Cependant, l’opérateur doit faire face au défi de l’ouverture à venir de ses marchés franciliens à la concurrence dont le calendrier est défini dans la loi du 8 décembre 2009. La nouvelle donne de cette compétition entre opérateurs est déjà visible sur le projet du Grand Paris Express, qui cristallise toutes les tensions. Une compétition économique s’installe ainsi mécaniquement avec la SNCF, dont la filiale, Keolis, accuse le législateur d’avoir favorisé la RATP lors des modalités d’ouverture des marchés du Grand Paris Express à la concurrence. Pour la RATP, opérateur historique, l’enjeu est donc de conquérir des marchés, en développant notamment une offre globale de services sur la “ville intelligente”. Cette démarche coïncide avec l’arrivée en 2015 d’Elisabeth Borne à la tête de la RATP, qui a défini de nouveaux objectifs prioritaires pour l’EPIC : en particulier, le chantier n°8 “offrir de nouveaux services personnalisés et digitaux” reposant nécessairement sur une stratégie de valorisation des données sur les flux en temps réel, et sa participation au développement de démonstrateurs industriels, dont Rêve de scènes urbaines à Plaine Commune dans le cadre de l’appel à projets DIVD du ministère de l’Écologie.

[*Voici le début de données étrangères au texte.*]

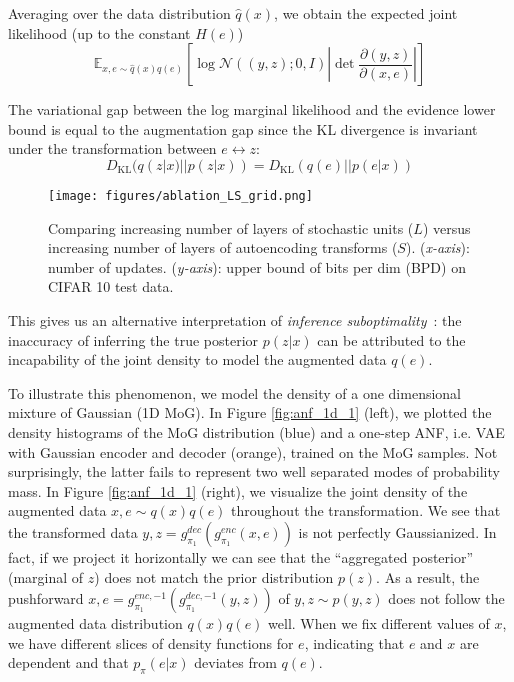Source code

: \documentclass{article}
\def\gN{{\mathcal{N}}}
\newcommand{\E}{\mathbb{E}}
\newcommand{\KL}{D_{\mathrm{KL}}}
\begin{document}
Averaging over the data distribution $\hat{q}(x)$, we obtain the expected joint likelihood (up to the constant $H(e)$)
$$\E_{x,e\sim \hat{q}(x)q(e)}\left[\log\gN((y,z); 0,I)\left|\det\frac{\partial (y,z)}{\partial (x,e)}\right|\right]$$

The variational gap between the log marginal likelihood and the evidence lower bound is equal to the augmentation gap since the KL divergence is invariant under the transformation between $e\longleftrightarrow z$:
$$\KL(q(z|x)||p(z|x)) = \KL(q(e)||p(e|x))$$


\begin{figure}
    \centering
    \texttt{[image: figures/ablation\_LS\_grid.png]}
    \vspace{-7mm}
    \caption{\small Comparing increasing number of layers of stochastic units ($L$) versus increasing number of layers of autoencoding transforms ($S$). (\emph{x-axis}): number of updates. (\emph{y-axis}): upper bound of bits per dim (BPD) on CIFAR 10 test data.
    }
    \label{fig:layers}
\end{figure}


This gives us an alternative interpretation of \emph{inference suboptimality}~\citep{cremer2018inference}: the inaccuracy of inferring the true posterior $p(z|x)$ can be attributed to the incapability of the joint density to model the augmented data $q(e)$. 

To illustrate this phenomenon, we model the density of a one dimensional mixture of Gaussian (1D MoG).
In Figure \ref{fig:anf_1d_1} (left), we plotted the density histograms of the MoG distribution (blue) and a one-step ANF, i.e. VAE with Gaussian encoder and decoder (orange), trained on the MoG samples. 
Not surprisingly, the latter fails to represent two well separated modes of probability mass. 
In Figure \ref{fig:anf_1d_1} (right), we visualize the joint density of the augmented data $x,e\sim q(x)q(e)$ throughout the transformation. 
We see that the transformed data $y,z=g^{dec}_{\pi_1}(g^{enc}_{\pi_1}(x,e))$ is not perfectly Gaussianized.
In fact, if we project it horizontally we can see that the ``aggregated posterior'' (marginal of $z$) does not match the prior distribution $p(z)$. 
As a result, the pushforward $x,e=g^{enc, -1}_{\pi_1}(g^{dec, -1}_{\pi_1}(y,z))$ of $y,z\sim p(y,z)$ does not follow the augmented data distribution $q(x)q(e)$ well. 
When we fix different values of $x$, we have different slices of density functions for $e$, indicating that $e$ and $x$ are dependent and that $p_\pi(e|x)$ deviates from $q(e)$. 
\end{document}
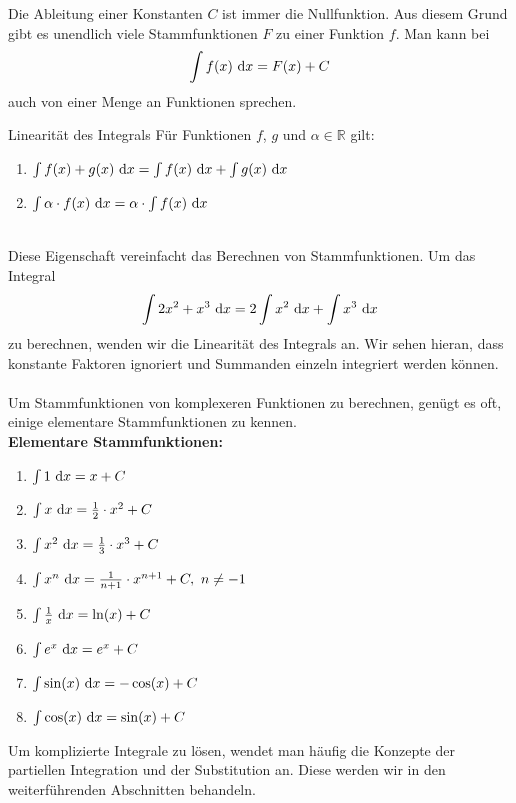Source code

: Die Ableitung einer Konstanten $C$ ist immer die Nullfunktion.
Aus diesem Grund gibt es unendlich viele Stammfunktionen $F$ zu einer Funktion $f$.
Man kann bei
\begin{align*}
\int f(x) \ \text{\rmfamily d} x = F(x) + C
\end{align*}
auch von einer Menge an Funktionen sprechen.
\\
\begin{mybox}{Linearität des Integrals}
Für Funktionen $f$, $g$ und $\alpha \in \mathbb{R}$
gilt:
\begin{enumerate}
\item 
$\int f(x) + g(x) \ \text{\rmfamily d} x = \int f(x)  \ \text{\rmfamily d} x + \int  g(x) \ \text{\rmfamily d} x$
\item 
$\int \alpha \cdot f(x) \ \text{\rmfamily d} x = \alpha \cdot\int  f(x) \ \text{\rmfamily d} x$
\end{enumerate}
\end{mybox}
\ \\
Diese Eigenschaft vereinfacht das Berechnen von Stammfunktionen.
Um das Integral 
\begin{align*}
\int 2x^2 + x^3 \ \text{\rmfamily d} x  = 2 \int x^2  \ \text{\rmfamily d} x  + \int x^3 \ \text{\rmfamily d} x 
\end{align*}
zu berechnen, wenden wir die Linearität des Integrals an. Wir sehen hieran, dass konstante Faktoren ignoriert und Summanden einzeln integriert werden können.\\
\\
Um Stammfunktionen von komplexeren Funktionen zu berechnen, genügt es oft, einige elementare Stammfunktionen zu kennen.\\
\newpage
\textbf{Elementare Stammfunktionen:}
\begin{enumerate}
\item 
$\int 1 \ \text{\rmfamily d} x = x + C$
\item
$\int x \ \text{\rmfamily d} x = \frac{1}{2} \cdot x^2 +C$
\item
$\int x^2 \ \text{\rmfamily d} x = \frac{1}{3} \cdot x^3 + C$ 
\item
$\int x^n \ \text{\rmfamily d} x = 
\frac{1}{n+1} \cdot x^{n+1}+ C , \ n \neq -1
$
\item
$\int \frac{1}{x} \ \text{\rmfamily d} x = \ln(x) + C$
\item $\int e^x \ \text{\rmfamily d} x = e^x + C$
\item $\int \sin(x) \ \text{\rmfamily d} x = - \cos(x) + C$
\item $\int \cos(x) \ \text{\rmfamily d} x = \sin(x) +C$
\end{enumerate}
Um komplizierte Integrale zu lösen, wendet man häufig die Konzepte der partiellen Integration und der Substitution an.
Diese werden wir in den weiterführenden Abschnitten behandeln.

La RATP est donc un opérateur pour qui la question des données, notamment temps réel, est devenue un enjeu stratégique et communicationnel majeur. Sur la base de la position de force historique qu’il occupe en région parisienne, l’opérateur est en mesure de mobiliser des ressources importantes autour des enjeux liés à l’ouverture de ces données, ce dont témoigne l’épisode du conflit ouvert qui s’est déclenché au printemps 2016 à l’initiative de la startup londonienne Citymapper.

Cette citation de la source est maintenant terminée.